In conclusion, phylogenetic studies performed on MLST data and CdtB and beta-lactamase gene sequences support a unique evolutionary history of C. jejuni in western jackdaws. Due to a high frequency of novel STs and STs only rarely detected among human patients and broiler batches, western jackdaws are considered to be an infrequent sources of campylobacteriosis in humans and of contamination of poultry production. Although the STs among western jackdaws and mallard ducks appear host associated, they may have the capability to transfer to domestic animals as well as to occasionally cause human infections. Game birds especially may pose a higher risk for acquiring campylobacteriosis, and both the carcasses and meat should be handled accordingly.

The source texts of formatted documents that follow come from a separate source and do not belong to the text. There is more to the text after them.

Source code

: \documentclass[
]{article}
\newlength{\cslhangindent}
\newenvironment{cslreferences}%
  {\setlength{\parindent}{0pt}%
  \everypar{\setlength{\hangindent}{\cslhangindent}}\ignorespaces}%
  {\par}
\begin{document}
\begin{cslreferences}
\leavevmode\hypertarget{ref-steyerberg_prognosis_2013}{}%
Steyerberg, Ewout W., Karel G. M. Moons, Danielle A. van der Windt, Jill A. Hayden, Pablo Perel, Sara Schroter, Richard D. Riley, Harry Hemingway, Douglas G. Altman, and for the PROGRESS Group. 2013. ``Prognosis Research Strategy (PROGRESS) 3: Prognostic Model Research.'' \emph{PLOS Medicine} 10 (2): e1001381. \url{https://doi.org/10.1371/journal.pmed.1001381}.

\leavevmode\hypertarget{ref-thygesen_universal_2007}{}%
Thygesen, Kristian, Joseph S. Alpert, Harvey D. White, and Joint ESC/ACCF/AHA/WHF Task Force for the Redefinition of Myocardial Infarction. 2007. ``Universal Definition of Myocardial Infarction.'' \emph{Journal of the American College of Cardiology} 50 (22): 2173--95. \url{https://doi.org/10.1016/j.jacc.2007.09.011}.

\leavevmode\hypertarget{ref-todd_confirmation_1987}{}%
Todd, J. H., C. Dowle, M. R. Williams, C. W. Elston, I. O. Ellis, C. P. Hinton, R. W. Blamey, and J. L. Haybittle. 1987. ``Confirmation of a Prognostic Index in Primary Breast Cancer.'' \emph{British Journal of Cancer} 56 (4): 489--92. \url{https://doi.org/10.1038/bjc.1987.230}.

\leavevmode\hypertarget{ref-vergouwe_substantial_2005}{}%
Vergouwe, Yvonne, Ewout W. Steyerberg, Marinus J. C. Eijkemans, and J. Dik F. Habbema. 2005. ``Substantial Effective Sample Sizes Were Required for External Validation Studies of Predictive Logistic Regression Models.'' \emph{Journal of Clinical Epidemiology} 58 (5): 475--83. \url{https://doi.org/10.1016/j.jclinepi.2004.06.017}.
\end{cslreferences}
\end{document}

More evidence is anticipated to accumulate when MLST, particularly wgMLST, is applied more extensively on different sources worldwide.
MATERIALS AND METHODS
Bacterial isolates.
Campylobacter sp. was isolated from western jackdaws from two small towns, located in Southern Finland (Lahti) and Western Finland (Seinäjoki), during a five-month period from September 2014 to February 2015. Fecal droppings (n = 212) were collected by placing a plastic carpet under the known roosting trees of jackdaws. When jackdaws had settled in their roosting trees, the flock was scared away to cause automatic defecation by the birds. Individual droppings were immediately swabbed into transport tubes (TS0001; Oxoid, Thermo Fisher Scientific, Vantaa, Finland) and delivered to the laboratory chilled (4°C). Contamination of the collected fecal material is unlikely, as we checked that no other bird species were present in the same tree before scaring the jackdaw flocks away. Of note, hooded crows especially tend to roost with jackdaws.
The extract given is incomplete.